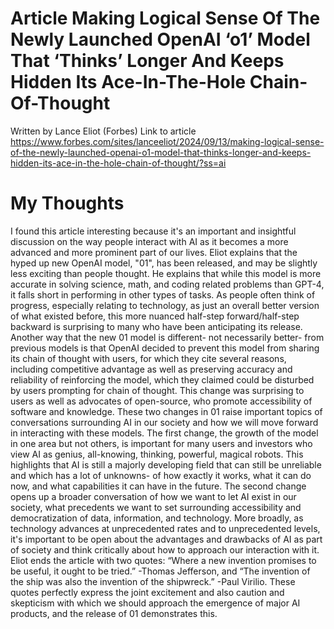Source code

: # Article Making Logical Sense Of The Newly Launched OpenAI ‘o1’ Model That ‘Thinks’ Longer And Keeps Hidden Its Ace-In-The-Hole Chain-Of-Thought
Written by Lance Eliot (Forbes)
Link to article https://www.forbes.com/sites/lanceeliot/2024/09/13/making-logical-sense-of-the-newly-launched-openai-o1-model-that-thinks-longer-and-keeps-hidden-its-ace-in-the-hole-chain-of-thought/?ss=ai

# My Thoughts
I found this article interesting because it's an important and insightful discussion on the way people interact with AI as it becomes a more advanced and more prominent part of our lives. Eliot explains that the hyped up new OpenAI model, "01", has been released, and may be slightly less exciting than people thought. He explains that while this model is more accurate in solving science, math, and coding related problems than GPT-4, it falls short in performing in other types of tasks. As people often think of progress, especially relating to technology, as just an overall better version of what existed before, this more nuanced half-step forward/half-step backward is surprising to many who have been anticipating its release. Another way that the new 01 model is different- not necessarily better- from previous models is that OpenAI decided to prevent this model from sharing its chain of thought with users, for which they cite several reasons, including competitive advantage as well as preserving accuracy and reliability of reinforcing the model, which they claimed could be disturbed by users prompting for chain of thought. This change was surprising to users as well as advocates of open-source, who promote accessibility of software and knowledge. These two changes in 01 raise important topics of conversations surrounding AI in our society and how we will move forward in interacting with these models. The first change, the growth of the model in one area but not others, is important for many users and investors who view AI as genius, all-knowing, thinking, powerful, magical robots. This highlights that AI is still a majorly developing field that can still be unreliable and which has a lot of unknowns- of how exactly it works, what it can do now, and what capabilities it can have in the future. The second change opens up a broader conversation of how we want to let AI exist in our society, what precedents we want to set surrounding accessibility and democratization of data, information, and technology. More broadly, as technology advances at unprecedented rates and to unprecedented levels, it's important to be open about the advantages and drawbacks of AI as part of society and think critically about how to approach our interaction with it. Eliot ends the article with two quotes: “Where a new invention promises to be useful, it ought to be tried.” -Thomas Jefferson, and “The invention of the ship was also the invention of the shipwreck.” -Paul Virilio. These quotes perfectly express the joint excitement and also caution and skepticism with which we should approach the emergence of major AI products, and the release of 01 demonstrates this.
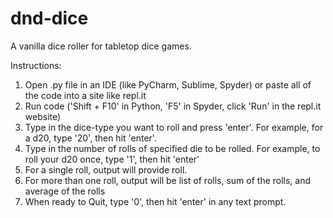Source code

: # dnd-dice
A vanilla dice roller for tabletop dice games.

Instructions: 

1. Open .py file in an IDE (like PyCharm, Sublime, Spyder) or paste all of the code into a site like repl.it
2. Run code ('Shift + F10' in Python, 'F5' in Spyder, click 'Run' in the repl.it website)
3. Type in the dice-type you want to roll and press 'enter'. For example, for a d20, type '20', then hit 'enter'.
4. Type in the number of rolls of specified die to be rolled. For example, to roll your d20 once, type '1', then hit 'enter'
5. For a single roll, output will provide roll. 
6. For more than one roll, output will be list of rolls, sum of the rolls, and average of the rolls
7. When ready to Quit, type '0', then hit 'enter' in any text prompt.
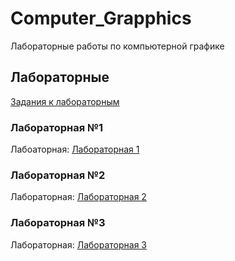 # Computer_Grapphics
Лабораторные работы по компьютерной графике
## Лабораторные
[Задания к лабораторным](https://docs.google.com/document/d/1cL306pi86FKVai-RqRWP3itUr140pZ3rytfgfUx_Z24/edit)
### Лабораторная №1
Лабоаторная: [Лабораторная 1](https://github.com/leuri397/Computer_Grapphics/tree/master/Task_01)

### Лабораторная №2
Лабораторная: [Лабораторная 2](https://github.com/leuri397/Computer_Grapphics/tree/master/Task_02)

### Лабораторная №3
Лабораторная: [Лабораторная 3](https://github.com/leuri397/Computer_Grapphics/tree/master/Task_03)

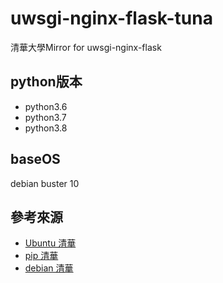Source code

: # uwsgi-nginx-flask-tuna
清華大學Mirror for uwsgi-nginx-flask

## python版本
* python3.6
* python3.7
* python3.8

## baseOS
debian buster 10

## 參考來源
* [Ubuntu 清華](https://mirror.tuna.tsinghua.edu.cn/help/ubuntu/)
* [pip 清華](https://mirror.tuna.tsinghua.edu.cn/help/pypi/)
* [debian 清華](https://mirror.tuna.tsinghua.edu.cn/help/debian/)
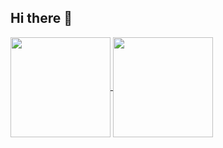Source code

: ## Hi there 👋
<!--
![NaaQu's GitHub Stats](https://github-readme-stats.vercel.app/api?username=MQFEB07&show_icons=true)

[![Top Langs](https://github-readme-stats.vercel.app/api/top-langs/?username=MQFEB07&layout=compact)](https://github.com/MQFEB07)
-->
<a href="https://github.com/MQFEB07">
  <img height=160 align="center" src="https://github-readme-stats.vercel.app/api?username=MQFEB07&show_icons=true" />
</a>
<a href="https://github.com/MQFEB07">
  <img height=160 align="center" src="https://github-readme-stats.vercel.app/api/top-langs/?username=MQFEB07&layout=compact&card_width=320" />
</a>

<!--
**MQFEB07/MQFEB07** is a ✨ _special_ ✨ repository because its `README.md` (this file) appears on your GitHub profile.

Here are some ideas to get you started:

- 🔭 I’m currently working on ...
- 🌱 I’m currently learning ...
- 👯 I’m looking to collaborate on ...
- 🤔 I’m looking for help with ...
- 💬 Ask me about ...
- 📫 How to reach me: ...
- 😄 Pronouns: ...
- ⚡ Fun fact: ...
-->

==========

WHAT YOU HAVE TO DO. Read the lines above. Gather those in which the string "compact" is found.

ANSWER TO THE PROBLEM.
[![Top Langs](https://github-readme-stats.vercel.app/api/top-langs/?username=MQFEB07&layout=compact)](https://github.com/MQFEB07)
  <img height=160 align="center" src="https://github-readme-stats.vercel.app/api/top-langs/?username=MQFEB07&layout=compact&card_width=320" />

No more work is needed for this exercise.